A representative speaking on behalf of the Conservation Society was concerned the City might undo 40 years worth of work (albeit some of it passive to the point of neglect) without consulting with the Parks board: Told by Interim Parks & Rec Director Xavier Urrutia that Downtown Ops czarina Paula Stallcup said there are no changes to the HemisFair Master Plan to report, a few board members reacted with suspicion. They’d heard there had been neighborhood meetings, and that architects have been pitching condos and retail for the space soon to be vacated by the Federal bench. (Perhaps they even read it in the Current; see “Court of last resort,” July 9-15.)
Just developer daydreams, reassured Urrutia, to no avail.
“We’re very concerned that the same thing doesn’t happen with HemisFair that happened with the Park Police,” said the Conservatione dame, where the Parks Board was not consulted before a solution was presented to the public.

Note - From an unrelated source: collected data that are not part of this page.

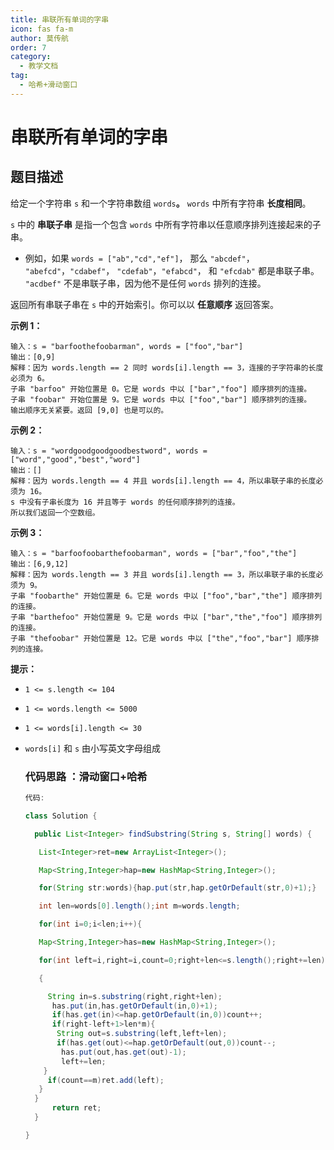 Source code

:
```yaml
---
title: 串联所有单词的字串
icon: fas fa-m
author: 莫传航
order: 7
category:
  - 教学文档
tag:
  - 哈希+滑动窗口
---
```

# 串联所有单词的字串

## 题目描述

给定一个字符串 `s` 和一个字符串数组 `words`**。** `words` 中所有字符串 **长度相同**。

 `s` 中的 **串联子串** 是指一个包含 `words` 中所有字符串以任意顺序排列连接起来的子串。

- 例如，如果 `words = ["ab","cd","ef"]`， 那么 `"abcdef"`， `"abefcd"`，`"cdabef"`， `"cdefab"`，`"efabcd"`， 和 `"efcdab"` 都是串联子串。 `"acdbef"` 不是串联子串，因为他不是任何 `words` 排列的连接。

返回所有串联子串在 `s` 中的开始索引。你可以以 **任意顺序** 返回答案。

 

**示例 1：**

```
输入：s = "barfoothefoobarman", words = ["foo","bar"]
输出：[0,9]
解释：因为 words.length == 2 同时 words[i].length == 3，连接的子字符串的长度必须为 6。
子串 "barfoo" 开始位置是 0。它是 words 中以 ["bar","foo"] 顺序排列的连接。
子串 "foobar" 开始位置是 9。它是 words 中以 ["foo","bar"] 顺序排列的连接。
输出顺序无关紧要。返回 [9,0] 也是可以的。
```

**示例 2：**

```
输入：s = "wordgoodgoodgoodbestword", words = ["word","good","best","word"]
输出：[]
解释：因为 words.length == 4 并且 words[i].length == 4，所以串联子串的长度必须为 16。
s 中没有子串长度为 16 并且等于 words 的任何顺序排列的连接。
所以我们返回一个空数组。
```

**示例 3：**

```
输入：s = "barfoofoobarthefoobarman", words = ["bar","foo","the"]
输出：[6,9,12]
解释：因为 words.length == 3 并且 words[i].length == 3，所以串联子串的长度必须为 9。
子串 "foobarthe" 开始位置是 6。它是 words 中以 ["foo","bar","the"] 顺序排列的连接。
子串 "barthefoo" 开始位置是 9。它是 words 中以 ["bar","the","foo"] 顺序排列的连接。
子串 "thefoobar" 开始位置是 12。它是 words 中以 ["the","foo","bar"] 顺序排列的连接。
```

 

**提示：**

- `1 <= s.length <= 104`

- `1 <= words.length <= 5000`

- `1 <= words[i].length <= 30`

- `words[i]` 和 `s` 由小写英文字母组成

  ###  代码思路 ：滑动窗口+哈希

  ```java
  代码:
  
  class Solution {
  
    public List<Integer> findSubstring(String s, String[] words) {
  
     List<Integer>ret=new ArrayList<Integer>();
  
     Map<String,Integer>hap=new HashMap<String,Integer>();
  
     for(String str:words){hap.put(str,hap.getOrDefault(str,0)+1);}
  
     int len=words[0].length();int m=words.length;
  
     for(int i=0;i<len;i++){
  
     Map<String,Integer>has=new HashMap<String,Integer>();
  
     for(int left=i,right=i,count=0;right+len<=s.length();right+=len)
  
     {
  
       String in=s.substring(right,right+len);
        has.put(in,has.getOrDefault(in,0)+1);
        if(has.get(in)<=hap.getOrDefault(in,0))count++;
        if(right-left+1>len*m){
         String out=s.substring(left,left+len);
         if(has.get(out)<=hap.getOrDefault(out,0))count--;
          has.put(out,has.get(out)-1);
          left+=len;
      }
       if(count==m)ret.add(left);
     }
    }
        return ret;
    }
  
  }
  
  ```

That “solution,” which really just rewires the phone tree, according to Urrutia, may not sit well with some Parks board members, but the discontents failed to pass a resolution. They did arrive armed with a 2007 report and newspaper articles from Austin, though, in which a study overseen by the City auditor recommended against merging its Parks, Airport, and run-of-the-mill gumball po-po, citing “higher costs while creating organizational and human resource challenges.”
Urrutia’s take on the meeting was that once the City’s proposal, which includes the Airport Police, was explained, the majority of the board felt its concerns — primarily that a merger would compromise public safety by reducing the number of trained park police patrolling trails — had been addressed.

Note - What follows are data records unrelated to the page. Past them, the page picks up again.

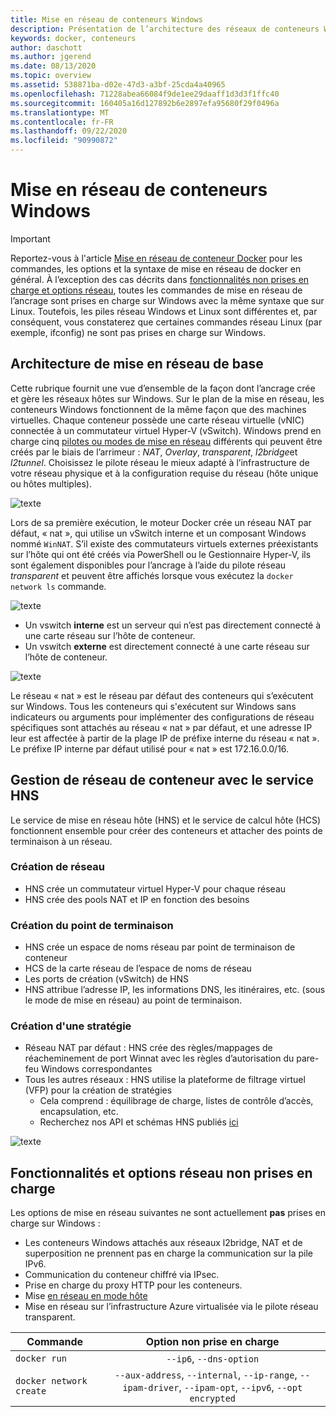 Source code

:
 ```yaml
---
title: Mise en réseau de conteneurs Windows
description: Présentation de l’architecture des réseaux de conteneurs Windows.
keywords: docker, conteneurs
author: daschott
ms.author: jgerend
ms.date: 08/13/2020
ms.topic: overview
ms.assetid: 538871ba-d02e-47d3-a3bf-25cda4a40965
ms.openlocfilehash: 71228abea66084f9de1ee29daaff1d3d3f1ffc40
ms.sourcegitcommit: 160405a16d127892b6e2897efa95680f29f0496a
ms.translationtype: MT
ms.contentlocale: fr-FR
ms.lasthandoff: 09/22/2020
ms.locfileid: "90990872"
---
```

# <a name="windows-container-networking"></a>Mise en réseau de conteneurs Windows

>[!IMPORTANT]
>Reportez-vous à l'article [Mise en réseau de conteneur Docker](https://docs.docker.com/engine/userguide/networking/) pour les commandes, les options et la syntaxe de mise en réseau de docker en général. À l’exception des cas décrits dans [fonctionnalités non prises en charge et options réseau](#unsupported-features-and-network-options), toutes les commandes de mise en réseau de l’ancrage sont prises en charge sur Windows avec la même syntaxe que sur Linux. Toutefois, les piles réseau Windows et Linux sont différentes et, par conséquent, vous constaterez que certaines commandes réseau Linux (par exemple, ifconfig) ne sont pas prises en charge sur Windows.

## <a name="basic-networking-architecture"></a>Architecture de mise en réseau de base

Cette rubrique fournit une vue d’ensemble de la façon dont l’ancrage crée et gère les réseaux hôtes sur Windows. Sur le plan de la mise en réseau, les conteneurs Windows fonctionnent de la même façon que des machines virtuelles. Chaque conteneur possède une carte réseau virtuelle (vNIC) connectée à un commutateur virtuel Hyper-V (vSwitch). Windows prend en charge cinq [pilotes ou modes de mise en réseau](./network-drivers-topologies.md) différents qui peuvent être créés par le biais de l’arrimeur : *NAT*, *Overlay*, *transparent*, *l2bridge*et *l2tunnel*. Choisissez le pilote réseau le mieux adapté à l’infrastructure de votre réseau physique et à la configuration requise du réseau (hôte unique ou hôtes multiples).

![texte](media/windowsnetworkstack-simple.png)

Lors de sa première exécution, le moteur Docker crée un réseau NAT par défaut, « nat », qui utilise un vSwitch interne et un composant Windows nommé `WinNAT`. S’il existe des commutateurs virtuels externes préexistants sur l’hôte qui ont été créés via PowerShell ou le Gestionnaire Hyper-V, ils sont également disponibles pour l’ancrage à l’aide du pilote réseau *transparent* et peuvent être affichés lorsque vous exécutez la ``docker network ls`` commande.

![texte](media/docker-network-ls.png)

- Un vswitch **interne** est un serveur qui n’est pas directement connecté à une carte réseau sur l’hôte de conteneur.
- Un vswitch **externe** est directement connecté à une carte réseau sur l’hôte de conteneur.

![texte](media/get-vmswitch.png)

Le réseau « nat » est le réseau par défaut des conteneurs qui s’exécutent sur Windows. Tous les conteneurs qui s'exécutent sur Windows sans indicateurs ou arguments pour implémenter des configurations de réseau spécifiques sont attachés au réseau « nat » par défaut, et une adresse IP leur est affectée à partir de la plage IP de préfixe interne du réseau « nat ». Le préfixe IP interne par défaut utilisé pour « nat » est 172.16.0.0/16.

## <a name="container-network-management-with-host-network-service"></a>Gestion de réseau de conteneur avec le service HNS

Le service de mise en réseau hôte (HNS) et le service de calcul hôte (HCS) fonctionnent ensemble pour créer des conteneurs et attacher des points de terminaison à un réseau.

### <a name="network-creation"></a>Création de réseau

- HNS crée un commutateur virtuel Hyper-V pour chaque réseau
- HNS crée des pools NAT et IP en fonction des besoins

### <a name="endpoint-creation"></a>Création du point de terminaison

- HNS crée un espace de noms réseau par point de terminaison de conteneur
- HCS de la carte réseau de l’espace de noms de réseau
- Les ports de création (vSwitch) de HNS
- HNS attribue l’adresse IP, les informations DNS, les itinéraires, etc. (sous le mode de mise en réseau) au point de terminaison.

### <a name="policy-creation"></a>Création d'une stratégie

- Réseau NAT par défaut : HNS crée des règles/mappages de réacheminement de port Winnat avec les règles d’autorisation du pare-feu Windows correspondantes
- Tous les autres réseaux : HNS utilise la plateforme de filtrage virtuel (VFP) pour la création de stratégies
    - Cela comprend : équilibrage de charge, listes de contrôle d’accès, encapsulation, etc.
    - Recherchez nos API et schémas HNS publiés [ici](/windows-server/networking/technologies/hcn/hcn-top)

![texte](media/HNS-Management-Stack.png)

## <a name="unsupported-features-and-network-options"></a>Fonctionnalités et options réseau non prises en charge

Les options de mise en réseau suivantes ne sont actuellement **pas** prises en charge sur Windows :

- Les conteneurs Windows attachés aux réseaux l2bridge, NAT et de superposition ne prennent pas en charge la communication sur la pile IPv6.
- Communication du conteneur chiffré via IPsec.
- Prise en charge du proxy HTTP pour les conteneurs.
- Mise [en réseau en mode hôte](https://docs.docker.com/ee/ucp/interlock/config/host-mode-networking/)
- Mise en réseau sur l’infrastructure Azure virtualisée via le pilote réseau transparent.

| Commande        | Option non prise en charge   |
|---------------|:--------------------:|
| ``docker run``|   ``--ip6``, ``--dns-option`` |
| ``docker network create``| ``--aux-address``, ``--internal``, ``--ip-range``, ``--ipam-driver``, ``--ipam-opt``, ``--ipv6``, ``--opt encrypted`` |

“It wasn’t so much a merger as a redirection of the Parks Police division to report to the Chief of Police under the SAPD,” said Urrutia. “The actual nuts-and-bolts details have not been finalized,” he added, and the board will still have a chance to weigh in. The daily reports a “complete proposal” will be presented to the Council’s Public Safety Committee August 13.
If there was a winner at Monday’s meeting, it might be Lucky, the 48-year-old solitary Asian elephant at the San Antonio Zoo, and the star of this week’s Beast Issue `see page 14`. District 7 rep Alejandro Soto raised Lucky’s plight — she’s been the subject of a slowly growing insurgency that wants her resettled at a Tennessee sanctuary since her remaining companion died last November — noting that the City holds the Zoo’s underlying lease.
“I see Lucky cooped up all day,” said Soto, adding that he helped relocate El Paso’s Sissy to the same pachyderm retirement resort. “Let’s send Lucky to Tennessee.”
“I know if I was that elephant and there all alone ... ” began District 1 rep Hector Cardenas, sparking a round of laughter. “That’s all I’m saying, let’s get involved.”
Urrutia moved to head off any real action, warning that it had to be posted on the agenda, but mayoral appointee Mark Trevino offered to write a letter of concern, and Cardenas summed up the sentiment in favor of letting Lucky live out her final years in the Volunteer State: “Who would it hurt?”